Poletti e i papponi di Stato
18 Marzo 2008
di redazione
Oggi il quotidiano Libero celebra il coraggio e la virtù del signor Roberto Poletti, ex deputato dei Verdi non più ricandidato, tornato a fare il conduttore televisivo. Cosa ha fatto Poletti per guadagnarsi quattro pagine su Libero e un editoriale di Vittorio Feltri pieno di lodi e riconoscimenti?
Ha raccontato per filo e per segno i suoi due anni di privilegi nella tanto vituperata casta. Niente di nuovo in realtà: i dati sugli stipendi, le tesserine sconto, i pranzi sotto costo alla buvette, li conosciamo a memoria. Lui ci ha aggiunto il punto di vista personale, la noia delle sedute, il senso di futilità, l’idea di prendere un ricco stipendio a sbafo (20.000 euro per non fare niente ci dice) e l’impari lotta contro i pochi sensi di colpa di uno che gioca in due caste: giornalisti e parlamentari.

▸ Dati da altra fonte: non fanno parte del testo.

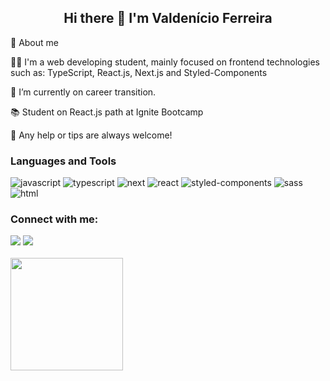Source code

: <h2 align="center">Hi there 👋 I'm Valdenício Ferreira</h2>

<p>🚀 About me</p>
<p>👨‍💻 I'm a web developing student, mainly focused on frontend technologies such as: TypeScript, React.js, Next.js and Styled-Components</p>
<p>💼 I’m currently on career transition.</p>
<p>📚 Student on React.js path at Ignite Bootcamp</p>
<p>💬 Any help or tips are always welcome!</p>


### Languages and Tools

![javascript](https://img.shields.io/badge/JavaScript-323330?style=for-the-badge&logo=javascript&logoColor=F7DF1E)
![typescript](https://img.shields.io/badge/TypeScript-3178C6?style=for-the-badge&logo=typescript&logoColor=white)
![next](https://img.shields.io/badge/Next-000000?style=for-the-badge&logo=nextdotjs&logoColor=FFFFFF)
![react](https://img.shields.io/badge/React-20232A?style=for-the-badge&logo=react&logoColor=61DAFB)
![styled-components](https://img.shields.io/badge/styled_components-DB7093?style=for-the-badge&logo=styled-components&logoColor=white)
![sass](https://img.shields.io/badge/Sass-CF649A?style=for-the-badge&logo=sass&logoColor=white)
![html](https://img.shields.io/badge/HTML5-E34F26?style=for-the-badge&logo=html5&logoColor=white)

<h3 align="left">Connect with me:</h3>
<div>  
  <a href="https://www.linkedin.com/in/valdenicioferreira/" target="_blank"><img src="https://img.shields.io/badge/-LinkedIn-%230077B5?style=for-the-badge&logo=linkedin&logoColor=white" target="_blank"></a> 
 <a href = "mailto:valdenicio22@gmail.com"><img src="https://img.shields.io/badge/Gmail-D14836?style=for-the-badge&logo=gmail&logoColor=white" target="_blank"></a>
 </div>
<br>
<div>
  <a href="https://github.com/valdenicio22">
<!--   <img height="180em" src="https://github-readme-stats.vercel.app/api?username=valdenicio22&show_icons=true&theme=tokyonight&include_all_commits=true&count_private=true"/> -->
  <img height="180em" src="https://github-readme-stats.vercel.app/api/top-langs/?username=valdenicio22&layout=compact&langs_count=7&theme=tokyonight"/>
</div>
  </div>
  
<!-- ![Snake animation](https://github.com/valdenicio22/valdenicio22/blob/output/github-contribution-grid-snake.svg)
 -->
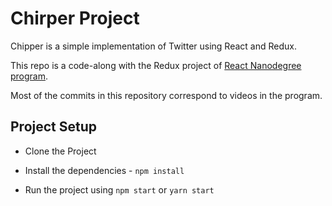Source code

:# Chirper Project

Chipper is a simple implementation of Twitter using React and Redux.

This repo is a code-along with the
Redux project of [React Nanodegree program](https://www.udacity.com/course/react-nanodegree--nd019).

Most of the commits in this repository correspond to videos in the program.

## Project Setup

* Clone the Project

* Install the dependencies - `npm install`

* Run the project using `npm start` or `yarn start`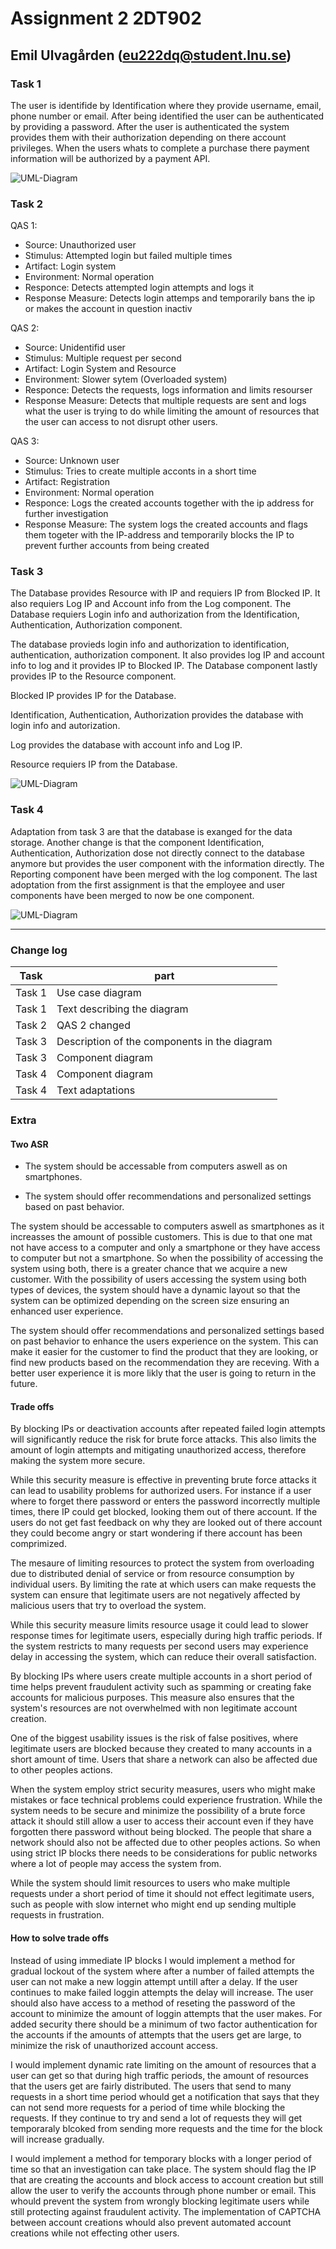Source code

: <style>
  .page-break { page-break-before: always; }
</style>

# Assignment 2 2DT902

## Emil Ulvagården (<eu222dq@student.lnu.se>)

### Task 1

The user is identifide by Identification where they provide username, email, phone number or email. After being identified the user can be authenticated by providing a password. After the user is authenticated the system provides them with their authorization depending on there account privileges. When the users whats to complete a purchase there payment information will be authorized by a payment API.

![UML-Diagram](../UML/Ass_2_Upg_1.png)

<div class="page-break"></div>

### Task 2

QAS 1:

* Source: Unauthorized user
* Stimulus: Attempted login but failed multiple times
* Artifact: Login system
* Environment: Normal operation
* Responce: Detects attempted login attempts and logs it
* Response Measure: Detects login attemps and temporarily bans the ip or makes the account in question inactiv

QAS 2:

* Source: Unidentifid user
* Stimulus: Multiple request per second
* Artifact: Login System and Resource
* Environment: Slower sytem (Overloaded system)
* Responce: Detects the requests, logs information and limits resourser
* Response Measure: Detects that multiple requests are sent and logs what the user is trying to do while limiting the amount of resources that the user can access to not disrupt other users.

QAS 3:

* Source: Unknown user
* Stimulus: Tries to create multiple acconts in a short time
* Artifact: Registration
* Environment: Normal operation
* Responce: Logs the created accounts together with the ip address for further investigation
* Response Measure: The system logs the created accounts and flags them togeter with the IP-address and temporarily blocks the IP to prevent further accounts from being created

<div class="page-break"></div>

### Task 3

The Database provides Resource with IP and requiers IP from Blocked IP. It also requiers Log IP and Account info from the Log component. The Database requiers Login info and authorization from the Identification, Authentication, Authorization component.

The database provieds login info and authorization to identification, authentication, authorization component. It also provides log IP and account info to log and it provides IP to Blocked IP. The Database component lastly provides IP to the Resource component.

Blocked IP provides IP for the Database.

Identification, Authentication, Authorization provides the database with login info and autorization.

Log provides the database with account info and Log IP.

Resource requiers IP from the Database.

![UML-Diagram](../UML/Ass_2_Upg_3.png)

<div class="page-break"></div>

### Task 4

Adaptation from task 3 are that the database is exanged for the data storage. Another change is that the component Identification, Authentication, Authorization dose not directly connect to the database anymore but provides the user component with the information directly. The Reporting component have been merged with the log component. The last adoptation from the first assignment is that the employee and user components have been merged to now be one component.

![UML-Diagram](../UML/Ass_2_Upg_4.png)

---

### Change log

|Task|part|
|----|----|
|Task 1|Use case diagram|
|Task 1|Text describing the diagram|
|Task 2|QAS 2 changed|
|Task 3|Description of the components in the diagram|
|Task 3|Component diagram|
|Task 4|Component diagram|
|Task 4|Text adaptations|

<div class="page-break"></div>

### Extra

#### Two ASR

* The system should be accessable from computers aswell as on smartphones.

* The system should offer recommendations and personalized settings based on past behavior.

The system should be accessable to computers aswell as smartphones as it increasses the amount of possible customers. This is due to that one mat not have access to a computer and only a smartphone or they have access to computer but not a smartphone. So when the possibility of accessing the system using both, there is a greater chance that we acquire a new customer. With the possibility of users accessing the system using both types of devices, the system should have a dynamic layout so that the system can be optimized depending on the screen size ensuring an enhanced user experience.

The system should offer recommendations and personalized settings based on past behavior to enhance the users experience on the system. This can make it easier for the customer to find the product that they are looking, or find new products based on the recommendation they are receving. With a better user experience it is more likly that the user is going to return in the future.

#### Trade offs

By blocking IPs or deactivation accounts after repeated failed login attempts will significantly reduce the risk for brute force attacks. This also limits the amount of login attempts and mitigating unauthorized access, therefore making the system more secure.

While this security measure is effective in preventing brute force attacks it can lead to usability problems for authorized users. For instance if a user where to forget there password or enters the password incorrectly multiple times, there IP could get blocked, looking them out of there account. If the users do not get fast feedback on why they are looked out of there account they could become angry or start wondering if there account has been comprimized.

The mesaure of limiting resources to protect the system from overloading due to distributed denial of service or from resource consumption by individual users. By limiting the rate at which users can make requests the system can ensure that legitimate users are not negatively affected by malicious users that try to overload the system.

While this security measure limits resource usage it could lead to slower response times for legitimate users, especially during high traffic periods. If the system restricts to many requests per second users may experience delay in accessing the system, which can reduce their overall satisfaction.

By blocking IPs where users create multiple accounts in a short period of time helps prevent fraudulent activity such as spamming or creating fake accounts for malicious purposes. This measure also ensures that the system's resources are not overwhelmed with non legitimate account creation.

One of the biggest usability issues is the risk of false positives, where legitimate users are blocked because they created to many accounts in a short amount of time. Users that share a network can also be affected due to other peoples actions.

When the system employ strict security measures, users who might make mistakes or face technical problems could experience frustration. While the system needs to be secure and minimize the possibility of a brute force attack it should still allow a user to access their account even if they have forgotten there password without being blocked. The people that share a network should also not be affected due to other peoples actions. So when using strict IP blocks there needs to be considerations for public networks where a lot of people may access the system from.

While the system should limit resources to users who make multiple requests under a short period of time it should not effect legitimate users, such as people with slow internet who might end up sending multiple requests in frustration.

#### How to solve trade offs

Instead of using immediate IP blocks I would implement a method for gradual lockout of the system where after a number of failed attempts the user can not make a new loggin attempt untill after a delay. If the user continues to make failed loggin attempts the delay will increase. The user should also have access to a method of reseting the password of the account to minimize the amount of loggin attempts that the user makes. For added security there should be a minimum of two factor authentication for the accounts if the amounts of attempts that the users get are large, to minimize the risk of unauthorized account access.

I would implement dynamic rate limiting on the amount of resources that a user can get so that during high traffic periods, the amount of resources that the users get are fairly distributed. The users that send to many requests in a short time period whould get a notification that says that they can not send more requests for a period of time while blocking the requests. If they continue to try and send a lot of requests they will get temporaraly blcoked from sending more requests and the time for the block will increase gradually.

I would implement a method for temporary blocks with a longer period of time so that an investigation can take place. The system should flag the IP that are creating the accounts and block access to account creation but still allow the user to verify the accounts through phone number or email. This whould prevent the system from wrongly blocking legitimate users while still protecting against fraudulent activity. The implementation of CAPTCHA between account creations whould also prevent automated account creations while not effecting other users.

Anche questo già scritto e già letto. Resta però qualcosa di interessante nella lettura: più sul versante della confessione che su quello della denuncia. Poletti ci racconta di essere stato un deputato inutile e noi siamo propensi a credergli. E forse non solo per colpa sua (quella c’è e in abbondanza stando alle sue stesse parole) ma forse e soprattutto perché militava in un partito inutile come i Verdi e in un governo inutile come quello Prodi.
Oggi Libero lo esalta come il grande disvelatore di privilegi e soprusi, ma poi il titolo della sua lunga inchiesta è “Papponi di Stato” e Poletti, per quanto reo confesso, ricade appieno nella definizione. E gli ci vogliono cinque puntate per dimostrarlo.
Per una volta ci viene voglia di dire che non sono tutti come Poletti, non sono tutti “Papponi di Stato” e pagati per “non fare niente”. C’è anche qualcosa, qui e là, di meglio, c’è qualcuno che lo stipendio non lo ruba come Poletti, anche se Libero non gli fa la sviolinata.